为解决区域交通信号协调控制领域中常规网络绿波模型可行域窄或无解的问题，提出了约束可松弛的网络绿波模型。应用混合整数线性规划方法构建模型，以所有路段双向绿波带宽加权和最大为优化目标，利用约束松弛方法，将干线约束和网络外圈闭环约束转变为可松弛的不等式约束。模型针对每条路段引入了0~1二元变量，表示路段的绿波是否被打断。通过模型求解，获得网络中必要的松弛路段，并打断相应的路段绿波，去除外圈闭环约束，以扩大可行域并找到最优解。算例对不同控制方案下提出的模型和其他绿波模型的绿波优化结果进行比较分析。算例显示，当网络各个交叉口采用同一化控制方案时，易于在不打断任何路段绿波的条件下找到最优解。此时，所提出的模型的解和常规网络绿波模型的解等价。当网络各交叉口采取差异化控制方案时，常规网络绿波模型无可行解，Gartner网络绿波模型仅获得非最优的可行解，而所提出的模型能够获得全局最优解。算例中只有1条路段的绿波被打断，而网络的其他路段均获得有效绿波带，且任意相交的干线绿波能够合理协调。
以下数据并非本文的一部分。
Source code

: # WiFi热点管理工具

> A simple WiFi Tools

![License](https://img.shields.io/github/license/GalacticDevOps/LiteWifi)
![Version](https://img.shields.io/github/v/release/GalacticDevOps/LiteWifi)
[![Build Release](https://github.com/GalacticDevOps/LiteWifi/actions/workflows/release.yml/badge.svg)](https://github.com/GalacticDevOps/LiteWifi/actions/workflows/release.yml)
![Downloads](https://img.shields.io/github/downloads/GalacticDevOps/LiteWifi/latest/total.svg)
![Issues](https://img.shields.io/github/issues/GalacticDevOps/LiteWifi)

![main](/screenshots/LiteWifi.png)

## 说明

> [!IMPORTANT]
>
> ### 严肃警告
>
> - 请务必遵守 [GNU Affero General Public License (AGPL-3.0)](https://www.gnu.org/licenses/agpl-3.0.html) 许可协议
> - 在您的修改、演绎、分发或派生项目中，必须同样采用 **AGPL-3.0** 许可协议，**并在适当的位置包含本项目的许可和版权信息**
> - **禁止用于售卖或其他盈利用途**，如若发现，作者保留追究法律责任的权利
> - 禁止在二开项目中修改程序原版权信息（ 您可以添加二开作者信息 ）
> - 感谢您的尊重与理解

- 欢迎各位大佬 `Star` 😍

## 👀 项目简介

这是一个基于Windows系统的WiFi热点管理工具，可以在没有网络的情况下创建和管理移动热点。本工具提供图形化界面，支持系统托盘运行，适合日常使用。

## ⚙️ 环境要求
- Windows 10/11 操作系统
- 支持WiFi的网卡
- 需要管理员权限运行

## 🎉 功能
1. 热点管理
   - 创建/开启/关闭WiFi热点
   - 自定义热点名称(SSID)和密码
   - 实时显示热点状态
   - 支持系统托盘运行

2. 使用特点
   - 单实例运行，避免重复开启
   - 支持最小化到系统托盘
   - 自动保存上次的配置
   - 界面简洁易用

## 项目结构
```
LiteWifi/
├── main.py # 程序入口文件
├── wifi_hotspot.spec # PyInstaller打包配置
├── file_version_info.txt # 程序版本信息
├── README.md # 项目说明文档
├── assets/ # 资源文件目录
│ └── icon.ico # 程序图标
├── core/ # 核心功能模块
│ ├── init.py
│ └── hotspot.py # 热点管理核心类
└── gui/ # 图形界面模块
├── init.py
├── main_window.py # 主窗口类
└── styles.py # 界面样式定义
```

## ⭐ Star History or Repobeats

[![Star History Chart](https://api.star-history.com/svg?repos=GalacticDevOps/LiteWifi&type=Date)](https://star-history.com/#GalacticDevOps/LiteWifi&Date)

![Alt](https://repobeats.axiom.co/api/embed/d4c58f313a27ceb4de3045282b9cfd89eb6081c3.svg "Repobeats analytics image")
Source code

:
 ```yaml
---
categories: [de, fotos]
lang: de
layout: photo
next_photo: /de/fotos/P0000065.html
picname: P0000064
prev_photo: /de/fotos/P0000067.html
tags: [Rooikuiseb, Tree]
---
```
算例优化结果表明：所提出的模型优于常规网络绿波模型和Gartner网络绿波模型，更适合复杂的城市交通网络信号优化设计。

Network Green-wave Band Model Permitting Relaxation of Constraints

To solve the problem of the regional traffic signal control domain in which the feasible region becomes narrow or even empty in a network green-wave band model, a novel model permitting the relaxation of constraints is proposed. The model was constructed as a mixed integer linear program in which the weighted sum of the green waves' bandwidths of all road segments was taken as the objective function. A constraint relaxation method was used to transform the constraints related to arterials and the network outer loops into relaxation-enabled inequality constraints. The model introduced a 0-1 binary variable for each road segment, indicating whether the green wave of the segment is interrupted. In this way, the model relaxed the outer loop constraints, thereby expanding the feasible region and finding the optimal solution. The optimized results of different models under different signal timing schemes were compared in an example network. When the intersections of the network adopted the homogeneous signal-timing scheme, it was easy to find the optimal solution without interrupting the green wave of any road segment.In this case, the solution of the proposed model was equivalent to the solution of the traditional network green wave model.When the intersections of the network adopted the heterogeneous signal timing schemes, the regular network green wave model failed to find solutions and the network green wave model built by Gartner only obtained non-optimally feasible solutions. In contrast, the proposed model could obtain a global optimal solution. Under this circumstance, the green wave of only one road segment was interrupted, while the other road segments achieved effective green wavebands and the arbitrary intersecting green waves could be reasonably coordinated. The results indicate that the proposed model is better than the regular network green wave model and the network green-wave model built by Gartner; the proposed model is more suitable for complex urban traffic network signal optimization.